*** Opening of Supplied records ***
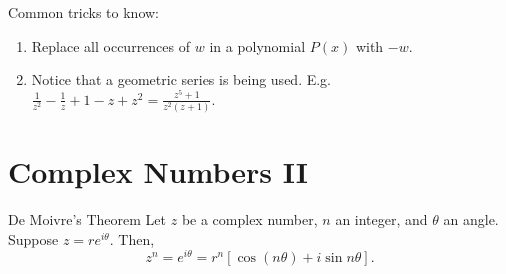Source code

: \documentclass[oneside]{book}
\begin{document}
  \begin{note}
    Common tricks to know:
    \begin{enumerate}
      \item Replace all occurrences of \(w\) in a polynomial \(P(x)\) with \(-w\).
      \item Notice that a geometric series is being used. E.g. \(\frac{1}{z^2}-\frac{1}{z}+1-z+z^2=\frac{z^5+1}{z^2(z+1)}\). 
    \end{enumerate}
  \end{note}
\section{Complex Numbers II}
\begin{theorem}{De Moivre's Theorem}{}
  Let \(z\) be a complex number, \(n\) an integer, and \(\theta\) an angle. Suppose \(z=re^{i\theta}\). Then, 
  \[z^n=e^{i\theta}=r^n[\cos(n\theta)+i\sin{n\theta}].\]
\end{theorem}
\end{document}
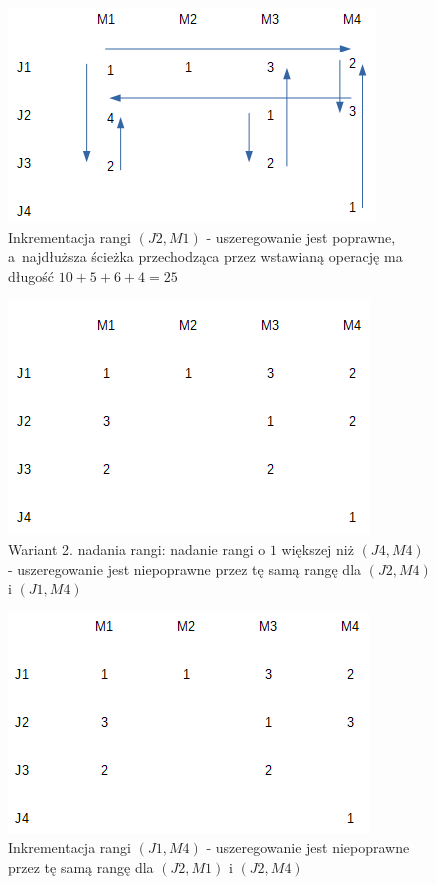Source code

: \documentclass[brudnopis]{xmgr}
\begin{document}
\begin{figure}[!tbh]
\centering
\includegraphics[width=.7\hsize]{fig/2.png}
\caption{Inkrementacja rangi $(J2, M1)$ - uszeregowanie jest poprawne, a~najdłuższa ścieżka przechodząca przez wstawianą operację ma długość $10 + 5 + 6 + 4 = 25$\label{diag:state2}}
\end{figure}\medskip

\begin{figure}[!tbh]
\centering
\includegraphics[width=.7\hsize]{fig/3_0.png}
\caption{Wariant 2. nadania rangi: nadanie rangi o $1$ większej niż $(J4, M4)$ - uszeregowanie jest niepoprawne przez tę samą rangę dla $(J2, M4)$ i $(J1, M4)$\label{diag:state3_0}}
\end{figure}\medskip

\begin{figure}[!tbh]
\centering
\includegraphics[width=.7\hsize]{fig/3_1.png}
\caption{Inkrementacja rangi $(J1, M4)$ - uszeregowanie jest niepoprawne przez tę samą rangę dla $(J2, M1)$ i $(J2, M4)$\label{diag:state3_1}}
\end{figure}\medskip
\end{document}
*** Close of Supplied records ***
*** Opening of Supplied records ***
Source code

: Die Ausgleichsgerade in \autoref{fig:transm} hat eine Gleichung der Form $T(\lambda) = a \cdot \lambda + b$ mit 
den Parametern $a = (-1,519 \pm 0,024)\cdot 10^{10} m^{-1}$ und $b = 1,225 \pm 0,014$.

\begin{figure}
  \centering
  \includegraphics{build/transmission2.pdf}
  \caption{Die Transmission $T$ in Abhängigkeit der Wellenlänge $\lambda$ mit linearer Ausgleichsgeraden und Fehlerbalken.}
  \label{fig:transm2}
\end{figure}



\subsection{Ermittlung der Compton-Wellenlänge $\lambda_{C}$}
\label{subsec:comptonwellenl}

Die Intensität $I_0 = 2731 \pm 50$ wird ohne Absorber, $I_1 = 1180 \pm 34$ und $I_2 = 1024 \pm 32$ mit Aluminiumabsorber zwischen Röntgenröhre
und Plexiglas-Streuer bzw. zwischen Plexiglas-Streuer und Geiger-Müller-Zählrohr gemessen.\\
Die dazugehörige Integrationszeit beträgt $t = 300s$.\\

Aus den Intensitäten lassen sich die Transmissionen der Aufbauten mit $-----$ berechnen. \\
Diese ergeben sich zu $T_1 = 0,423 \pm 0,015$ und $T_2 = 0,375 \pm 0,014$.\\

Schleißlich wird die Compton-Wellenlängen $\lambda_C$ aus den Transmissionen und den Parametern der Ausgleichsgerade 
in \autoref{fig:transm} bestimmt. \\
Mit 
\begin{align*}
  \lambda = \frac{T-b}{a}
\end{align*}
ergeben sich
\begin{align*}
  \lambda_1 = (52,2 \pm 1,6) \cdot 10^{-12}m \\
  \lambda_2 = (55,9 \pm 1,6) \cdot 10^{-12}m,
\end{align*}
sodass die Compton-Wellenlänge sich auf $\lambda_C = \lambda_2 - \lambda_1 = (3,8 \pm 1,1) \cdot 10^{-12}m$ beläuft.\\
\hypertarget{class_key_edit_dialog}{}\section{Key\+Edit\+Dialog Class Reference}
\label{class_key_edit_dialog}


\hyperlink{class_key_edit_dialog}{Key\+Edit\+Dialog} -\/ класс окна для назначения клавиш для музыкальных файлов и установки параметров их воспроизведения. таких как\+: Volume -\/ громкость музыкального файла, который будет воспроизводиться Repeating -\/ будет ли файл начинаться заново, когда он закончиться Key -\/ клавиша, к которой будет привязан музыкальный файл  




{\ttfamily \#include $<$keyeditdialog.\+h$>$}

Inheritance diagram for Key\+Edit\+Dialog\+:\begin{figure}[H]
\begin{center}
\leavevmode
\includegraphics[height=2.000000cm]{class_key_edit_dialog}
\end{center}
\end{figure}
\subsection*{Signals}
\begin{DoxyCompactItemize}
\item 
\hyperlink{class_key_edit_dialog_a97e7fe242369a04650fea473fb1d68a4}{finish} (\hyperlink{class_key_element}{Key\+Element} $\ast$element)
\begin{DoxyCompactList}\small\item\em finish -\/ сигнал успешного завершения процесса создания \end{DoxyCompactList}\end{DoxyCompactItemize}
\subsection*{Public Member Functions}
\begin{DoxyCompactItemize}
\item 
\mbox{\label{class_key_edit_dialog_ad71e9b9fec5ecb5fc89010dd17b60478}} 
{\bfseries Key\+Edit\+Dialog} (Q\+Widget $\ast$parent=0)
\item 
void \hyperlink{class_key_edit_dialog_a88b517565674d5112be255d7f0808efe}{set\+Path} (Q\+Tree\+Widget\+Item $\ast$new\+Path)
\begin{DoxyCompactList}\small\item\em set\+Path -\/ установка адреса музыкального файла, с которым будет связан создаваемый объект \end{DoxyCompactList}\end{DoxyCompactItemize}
*** Close of Supplied records ***
*** Opening of Supplied records ***
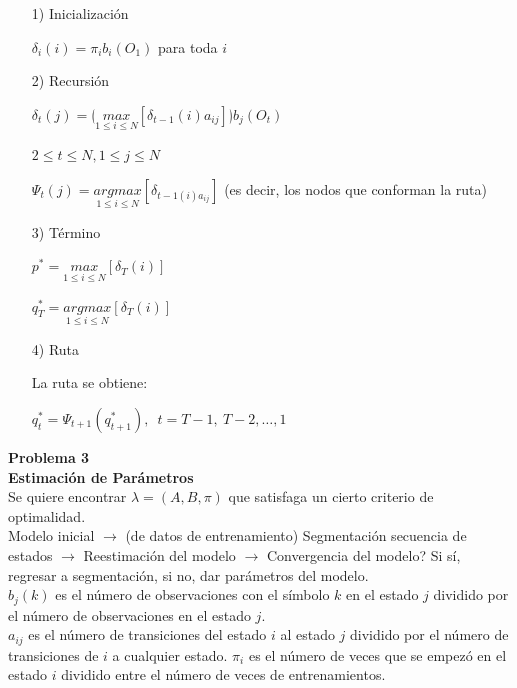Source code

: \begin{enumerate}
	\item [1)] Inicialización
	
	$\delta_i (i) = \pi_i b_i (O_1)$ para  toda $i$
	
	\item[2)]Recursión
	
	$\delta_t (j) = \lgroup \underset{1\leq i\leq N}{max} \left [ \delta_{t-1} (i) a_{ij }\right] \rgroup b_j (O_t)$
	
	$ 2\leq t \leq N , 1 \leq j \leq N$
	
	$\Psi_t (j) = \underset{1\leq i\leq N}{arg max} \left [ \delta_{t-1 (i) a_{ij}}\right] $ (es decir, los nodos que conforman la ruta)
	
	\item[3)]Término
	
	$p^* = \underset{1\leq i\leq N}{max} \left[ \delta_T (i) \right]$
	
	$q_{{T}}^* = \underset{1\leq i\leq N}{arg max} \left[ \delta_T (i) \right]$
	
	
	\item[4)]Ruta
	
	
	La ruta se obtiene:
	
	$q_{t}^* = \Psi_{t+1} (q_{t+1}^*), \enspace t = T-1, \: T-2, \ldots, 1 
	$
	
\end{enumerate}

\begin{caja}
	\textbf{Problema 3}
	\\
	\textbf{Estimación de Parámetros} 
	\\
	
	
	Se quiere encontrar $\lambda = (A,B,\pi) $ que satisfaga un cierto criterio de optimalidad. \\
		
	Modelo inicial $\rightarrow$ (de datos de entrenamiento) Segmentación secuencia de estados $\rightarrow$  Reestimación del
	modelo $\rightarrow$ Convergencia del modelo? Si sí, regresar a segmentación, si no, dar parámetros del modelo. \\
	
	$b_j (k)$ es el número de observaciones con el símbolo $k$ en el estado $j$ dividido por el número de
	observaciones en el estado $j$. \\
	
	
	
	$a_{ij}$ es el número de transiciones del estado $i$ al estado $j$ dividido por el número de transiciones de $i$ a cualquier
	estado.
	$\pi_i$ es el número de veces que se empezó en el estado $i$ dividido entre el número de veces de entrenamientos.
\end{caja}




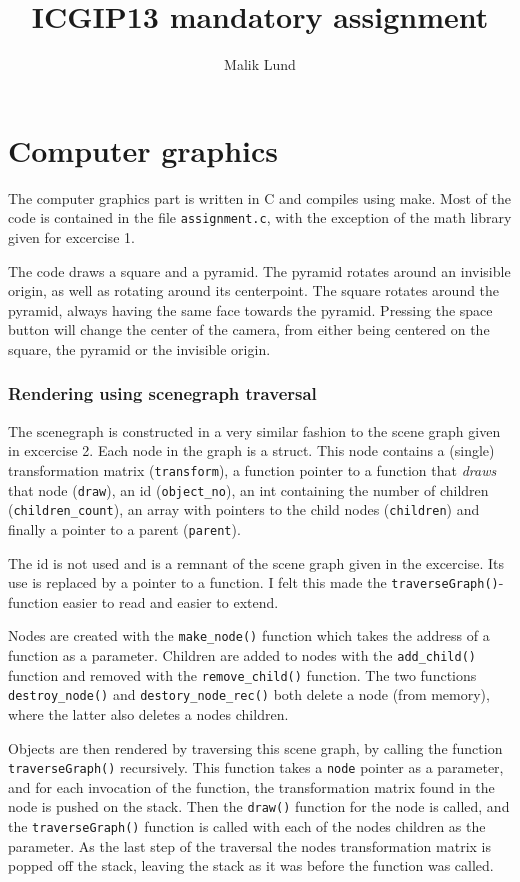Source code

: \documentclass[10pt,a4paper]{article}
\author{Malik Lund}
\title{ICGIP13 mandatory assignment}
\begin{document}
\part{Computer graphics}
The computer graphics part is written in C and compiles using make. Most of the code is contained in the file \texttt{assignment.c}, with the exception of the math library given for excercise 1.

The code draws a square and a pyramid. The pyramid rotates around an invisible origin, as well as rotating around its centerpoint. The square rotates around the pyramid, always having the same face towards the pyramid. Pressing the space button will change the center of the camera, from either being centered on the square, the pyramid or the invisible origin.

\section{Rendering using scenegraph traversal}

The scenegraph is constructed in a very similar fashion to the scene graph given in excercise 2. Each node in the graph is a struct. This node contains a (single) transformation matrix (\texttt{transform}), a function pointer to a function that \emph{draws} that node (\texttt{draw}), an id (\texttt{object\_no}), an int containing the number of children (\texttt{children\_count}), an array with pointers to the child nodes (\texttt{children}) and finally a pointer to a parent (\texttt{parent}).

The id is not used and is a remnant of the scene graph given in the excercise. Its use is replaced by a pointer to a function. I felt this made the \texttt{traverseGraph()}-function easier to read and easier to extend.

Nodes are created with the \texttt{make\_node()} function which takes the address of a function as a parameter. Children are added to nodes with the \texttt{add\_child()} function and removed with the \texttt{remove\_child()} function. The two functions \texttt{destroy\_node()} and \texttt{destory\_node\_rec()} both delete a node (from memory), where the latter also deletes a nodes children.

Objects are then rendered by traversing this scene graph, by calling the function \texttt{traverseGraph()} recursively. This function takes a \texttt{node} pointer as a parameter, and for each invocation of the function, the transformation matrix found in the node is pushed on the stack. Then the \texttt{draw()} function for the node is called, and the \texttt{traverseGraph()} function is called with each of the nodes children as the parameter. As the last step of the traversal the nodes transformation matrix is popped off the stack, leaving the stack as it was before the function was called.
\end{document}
*** Close of Supplied records ***
How to complete this task:
Your answer should consist only of the count of lines in the data that contain "rightarrow".

Response:
2